### Task to complete
Each entry that follows is to be copied exactly, minus any pictures.
··· Supplied records ···
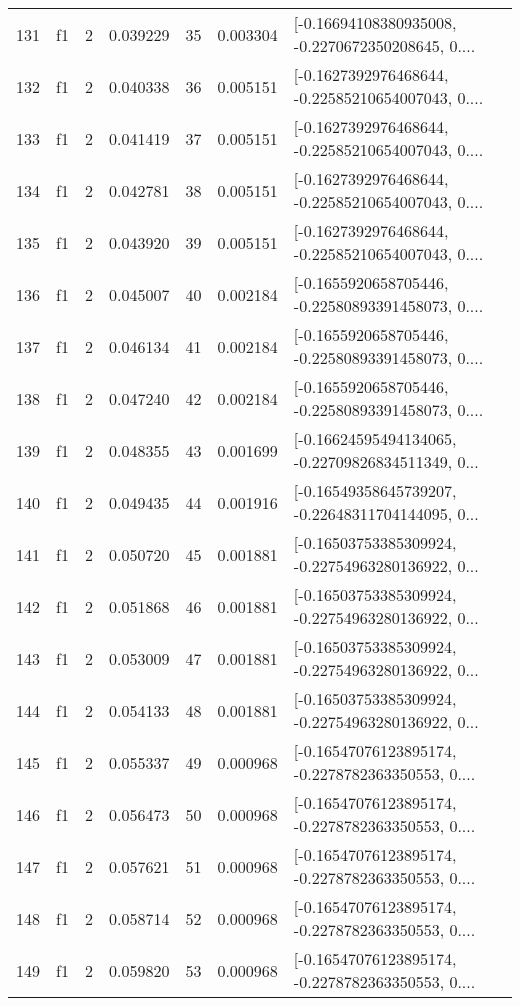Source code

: \begin{tabular}{lllrlrl}
131 &  f1 &   2 &  0.039229 &   35 &  0.003304 &  [-0.16694108380935008, -0.2270672350208645, 0.... \\
132 &  f1 &   2 &  0.040338 &   36 &  0.005151 &  [-0.1627392976468644, -0.22585210654007043, 0.... \\
133 &  f1 &   2 &  0.041419 &   37 &  0.005151 &  [-0.1627392976468644, -0.22585210654007043, 0.... \\
134 &  f1 &   2 &  0.042781 &   38 &  0.005151 &  [-0.1627392976468644, -0.22585210654007043, 0.... \\
135 &  f1 &   2 &  0.043920 &   39 &  0.005151 &  [-0.1627392976468644, -0.22585210654007043, 0.... \\
136 &  f1 &   2 &  0.045007 &   40 &  0.002184 &  [-0.1655920658705446, -0.22580893391458073, 0.... \\
137 &  f1 &   2 &  0.046134 &   41 &  0.002184 &  [-0.1655920658705446, -0.22580893391458073, 0.... \\
138 &  f1 &   2 &  0.047240 &   42 &  0.002184 &  [-0.1655920658705446, -0.22580893391458073, 0.... \\
139 &  f1 &   2 &  0.048355 &   43 &  0.001699 &  [-0.16624595494134065, -0.22709826834511349, 0... \\
140 &  f1 &   2 &  0.049435 &   44 &  0.001916 &  [-0.16549358645739207, -0.22648311704144095, 0... \\
141 &  f1 &   2 &  0.050720 &   45 &  0.001881 &  [-0.16503753385309924, -0.22754963280136922, 0... \\
142 &  f1 &   2 &  0.051868 &   46 &  0.001881 &  [-0.16503753385309924, -0.22754963280136922, 0... \\
143 &  f1 &   2 &  0.053009 &   47 &  0.001881 &  [-0.16503753385309924, -0.22754963280136922, 0... \\
144 &  f1 &   2 &  0.054133 &   48 &  0.001881 &  [-0.16503753385309924, -0.22754963280136922, 0... \\
145 &  f1 &   2 &  0.055337 &   49 &  0.000968 &  [-0.16547076123895174, -0.2278782363350553, 0.... \\
146 &  f1 &   2 &  0.056473 &   50 &  0.000968 &  [-0.16547076123895174, -0.2278782363350553, 0.... \\
147 &  f1 &   2 &  0.057621 &   51 &  0.000968 &  [-0.16547076123895174, -0.2278782363350553, 0.... \\
148 &  f1 &   2 &  0.058714 &   52 &  0.000968 &  [-0.16547076123895174, -0.2278782363350553, 0.... \\
149 &  f1 &   2 &  0.059820 &   53 &  0.000968 &  [-0.16547076123895174, -0.2278782363350553, 0.... \\

\end{tabular}
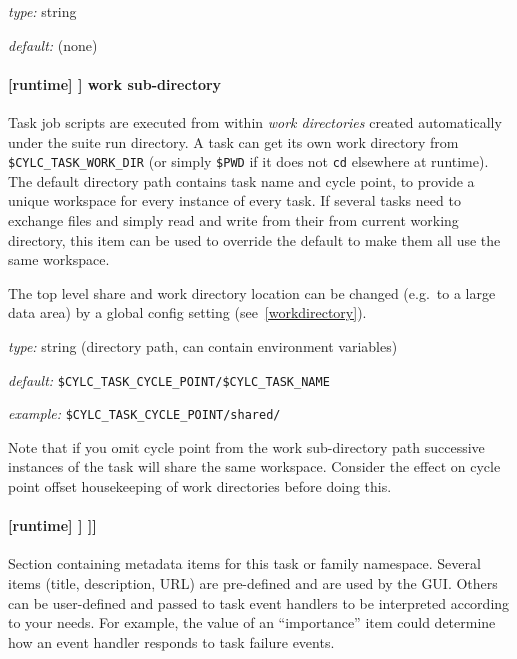 \begin{myitemize}
\item {\em type:} string
\item {\em default:} (none)
\end{myitemize}

\paragraph[work sub-directory]{[runtime] \textrightarrow [[\_\_NAME\_\_]] \textrightarrow work sub-directory}
\label{worksubdirectory}

Task job scripts are executed from within {\em work directories} created
automatically under the suite run directory. A task can get its own work
directory from \lstinline=$CYLC_TASK_WORK_DIR= (or simply \lstinline=$PWD= if
it does not \lstinline=cd= elsewhere at runtime). The default directory
path contains task name and cycle point, to provide a unique workspace for
every instance of every task. If several tasks need to exchange files and
simply read and write from their from current working directory, this item
can be used to override the default to make them all use the same workspace.

The top level share and work directory location can be changed (e.g.\ to a
large data area) by a global config setting (see~\ref{workdirectory}).

\begin{myitemize}
\item {\em type:} string (directory path, can contain environment variables)
\item {\em default:} \lstinline=$CYLC_TASK_CYCLE_POINT/$CYLC_TASK_NAME=
\item {\em example:} \lstinline=$CYLC_TASK_CYCLE_POINT/shared/=
\end{myitemize}

Note that if you omit cycle point from the work sub-directory path successive
instances of the task will share the same workspace.  Consider the effect on
cycle point offset housekeeping of work directories before doing this.

\paragraph[{[[[}meta{]]]}]{[runtime] \textrightarrow [[\_\_NAME\_\_]] \textrightarrow [[[meta]]]}

Section containing metadata items for this task or family namespace. Several items
(title, description, URL) are pre-defined and are used by the GUI. Others can be 
user-defined and passed to task event handlers to be interpreted according to your 
needs. For example, the value of an ``importance'' item could determine how an event 
handler responds to task failure events.

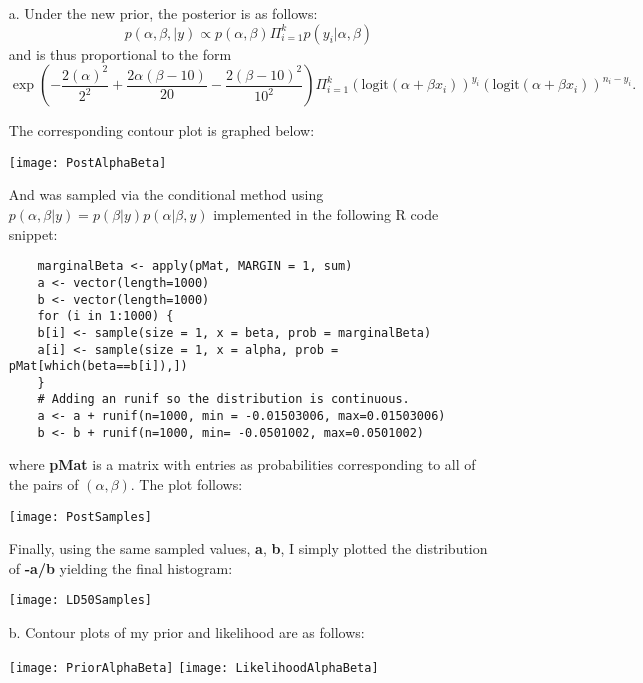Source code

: \documentclass[12pt]{article}
\begin{document}
\begin{enumerate}
	\item[a.] Under the new prior, the posterior is as follows:
	\begin{displaymath}
	p(\alpha, \beta, | y) \propto p(\alpha,\beta) \Pi_{i=1}^k p(y_i | \alpha, \beta)
	\end{displaymath}
	and is thus proportional to the form
	\begin{displaymath}
	\exp\left(- \frac{2(\alpha)^2}{2^2}+\frac{2\alpha(\beta-10)}{20}-\frac{2(\beta-10)^2}{10^2} \right) \Pi_{i=1}^k (\text{logit}(\alpha+\beta x_i))^{y_i} (\text{logit}(\alpha+\beta x_i))^{n_i-y_i}.
	\end{displaymath}
	
	The corresponding contour plot is graphed below:
	
	\vspace{1cm}
	\begin{center}
		\texttt{[image: PostAlphaBeta]}
	\end{center}
	
	And was sampled via the conditional method using $p(\alpha,\beta | y)=p(\beta | y)p(\alpha | \beta , y)$ implemented in the following R code snippet:
	\begin{Verbatim}
	marginalBeta <- apply(pMat, MARGIN = 1, sum)
	a <- vector(length=1000)
	b <- vector(length=1000)
	for (i in 1:1000) {
	b[i] <- sample(size = 1, x = beta, prob = marginalBeta)
	a[i] <- sample(size = 1, x = alpha, prob = pMat[which(beta==b[i]),])
	}
	# Adding an runif so the distribution is continuous.
	a <- a + runif(n=1000, min = -0.01503006, max=0.01503006)
	b <- b + runif(n=1000, min= -0.0501002, max=0.0501002)
	\end{Verbatim}
	where \textbf{pMat} is a matrix with entries as probabilities corresponding to all of the pairs of $(\alpha, \beta)$. The plot follows:
	\vspace{1cm}
	\begin{center}
		\texttt{[image: PostSamples]}
	\end{center}
	
	Finally, using the same sampled values, \textbf{a}, \textbf{b}, I simply plotted the distribution of \textbf{-a/b} yielding the final histogram:
	\begin{center}
		\texttt{[image: LD50Samples]}
	\end{center}
	\item[b.] Contour plots of my prior and likelihood are as follows:
	\begin{center}
		\texttt{[image: PriorAlphaBeta]}
		\vspace{1cm}
		\texttt{[image: LikelihoodAlphaBeta]}
	\end{center}
			

\end{enumerate}
\end{document}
···
### Result of the exercise
Source code

: \begin{tabular}{lllrlrl}
131 &  f1 &   2 &  0.039229 &   35 &  0.003304 &  [-0.16694108380935008, -0.2270672350208645, 0.... \\
132 &  f1 &   2 &  0.040338 &   36 &  0.005151 &  [-0.1627392976468644, -0.22585210654007043, 0.... \\
133 &  f1 &   2 &  0.041419 &   37 &  0.005151 &  [-0.1627392976468644, -0.22585210654007043, 0.... \\
134 &  f1 &   2 &  0.042781 &   38 &  0.005151 &  [-0.1627392976468644, -0.22585210654007043, 0.... \\
135 &  f1 &   2 &  0.043920 &   39 &  0.005151 &  [-0.1627392976468644, -0.22585210654007043, 0.... \\
136 &  f1 &   2 &  0.045007 &   40 &  0.002184 &  [-0.1655920658705446, -0.22580893391458073, 0.... \\
137 &  f1 &   2 &  0.046134 &   41 &  0.002184 &  [-0.1655920658705446, -0.22580893391458073, 0.... \\
138 &  f1 &   2 &  0.047240 &   42 &  0.002184 &  [-0.1655920658705446, -0.22580893391458073, 0.... \\
139 &  f1 &   2 &  0.048355 &   43 &  0.001699 &  [-0.16624595494134065, -0.22709826834511349, 0... \\
140 &  f1 &   2 &  0.049435 &   44 &  0.001916 &  [-0.16549358645739207, -0.22648311704144095, 0... \\
141 &  f1 &   2 &  0.050720 &   45 &  0.001881 &  [-0.16503753385309924, -0.22754963280136922, 0... \\
142 &  f1 &   2 &  0.051868 &   46 &  0.001881 &  [-0.16503753385309924, -0.22754963280136922, 0... \\
143 &  f1 &   2 &  0.053009 &   47 &  0.001881 &  [-0.16503753385309924, -0.22754963280136922, 0... \\
144 &  f1 &   2 &  0.054133 &   48 &  0.001881 &  [-0.16503753385309924, -0.22754963280136922, 0... \\
145 &  f1 &   2 &  0.055337 &   49 &  0.000968 &  [-0.16547076123895174, -0.2278782363350553, 0.... \\
146 &  f1 &   2 &  0.056473 &   50 &  0.000968 &  [-0.16547076123895174, -0.2278782363350553, 0.... \\
147 &  f1 &   2 &  0.057621 &   51 &  0.000968 &  [-0.16547076123895174, -0.2278782363350553, 0.... \\
148 &  f1 &   2 &  0.058714 &   52 &  0.000968 &  [-0.16547076123895174, -0.2278782363350553, 0.... \\
149 &  f1 &   2 &  0.059820 &   53 &  0.000968 &  [-0.16547076123895174, -0.2278782363350553, 0.... \\

\end{tabular}
 \begin{myitemize}
\item {\em type:} string
\item {\em default:} (none)
\end{myitemize}

\paragraph[work sub-directory]{[runtime] \textrightarrow [[\_\_NAME\_\_]] \textrightarrow work sub-directory}
\label{worksubdirectory}

Task job scripts are executed from within {\em work directories} created
automatically under the suite run directory. A task can get its own work
directory from \lstinline=$CYLC_TASK_WORK_DIR= (or simply \lstinline=$PWD= if
it does not \lstinline=cd= elsewhere at runtime). The default directory
path contains task name and cycle point, to provide a unique workspace for
every instance of every task. If several tasks need to exchange files and
simply read and write from their from current working directory, this item
can be used to override the default to make them all use the same workspace.

The top level share and work directory location can be changed (e.g.\ to a
large data area) by a global config setting (see~\ref{workdirectory}).

\begin{myitemize}
\item {\em type:} string (directory path, can contain environment variables)
\item {\em default:} \lstinline=$CYLC_TASK_CYCLE_POINT/$CYLC_TASK_NAME=
\item {\em example:} \lstinline=$CYLC_TASK_CYCLE_POINT/shared/=
\end{myitemize}

Note that if you omit cycle point from the work sub-directory path successive
instances of the task will share the same workspace.  Consider the effect on
cycle point offset housekeeping of work directories before doing this.

\paragraph[{[[[}meta{]]]}]{[runtime] \textrightarrow [[\_\_NAME\_\_]] \textrightarrow [[[meta]]]}

Section containing metadata items for this task or family namespace. Several items
(title, description, URL) are pre-defined and are used by the GUI. Others can be 
user-defined and passed to task event handlers to be interpreted according to your 
needs. For example, the value of an ``importance'' item could determine how an event 
handler responds to task failure events.

Source code

: \documentclass[12pt]{article}
\begin{document}
\begin{enumerate}
	\item[a.] Under the new prior, the posterior is as follows:
	\begin{displaymath}
	p(\alpha, \beta, | y) \propto p(\alpha,\beta) \Pi_{i=1}^k p(y_i | \alpha, \beta)
	\end{displaymath}
	and is thus proportional to the form
	\begin{displaymath}
	\exp\left(- \frac{2(\alpha)^2}{2^2}+\frac{2\alpha(\beta-10)}{20}-\frac{2(\beta-10)^2}{10^2} \right) \Pi_{i=1}^k (\text{logit}(\alpha+\beta x_i))^{y_i} (\text{logit}(\alpha+\beta x_i))^{n_i-y_i}.
	\end{displaymath}
	
	The corresponding contour plot is graphed below:
	
	\vspace{1cm}
	\begin{center}
		\texttt{[image: PostAlphaBeta]}
	\end{center}
	
	And was sampled via the conditional method using $p(\alpha,\beta | y)=p(\beta | y)p(\alpha | \beta , y)$ implemented in the following R code snippet:
	\begin{Verbatim}
	marginalBeta <- apply(pMat, MARGIN = 1, sum)
	a <- vector(length=1000)
	b <- vector(length=1000)
	for (i in 1:1000) {
	b[i] <- sample(size = 1, x = beta, prob = marginalBeta)
	a[i] <- sample(size = 1, x = alpha, prob = pMat[which(beta==b[i]),])
	}
	# Adding an runif so the distribution is continuous.
	a <- a + runif(n=1000, min = -0.01503006, max=0.01503006)
	b <- b + runif(n=1000, min= -0.0501002, max=0.0501002)
	\end{Verbatim}
	where \textbf{pMat} is a matrix with entries as probabilities corresponding to all of the pairs of $(\alpha, \beta)$. The plot follows:
	\vspace{1cm}
	\begin{center}
		\texttt{[image: PostSamples]}
	\end{center}
	
	Finally, using the same sampled values, \textbf{a}, \textbf{b}, I simply plotted the distribution of \textbf{-a/b} yielding the final histogram:
	\begin{center}
		\texttt{[image: LD50Samples]}
	\end{center}
	\item[b.] Contour plots of my prior and likelihood are as follows:
	\begin{center}
		\texttt{[image: PriorAlphaBeta]}
		\vspace{1cm}
		\texttt{[image: LikelihoodAlphaBeta]}
	\end{center}
			

\end{enumerate}
\end{document}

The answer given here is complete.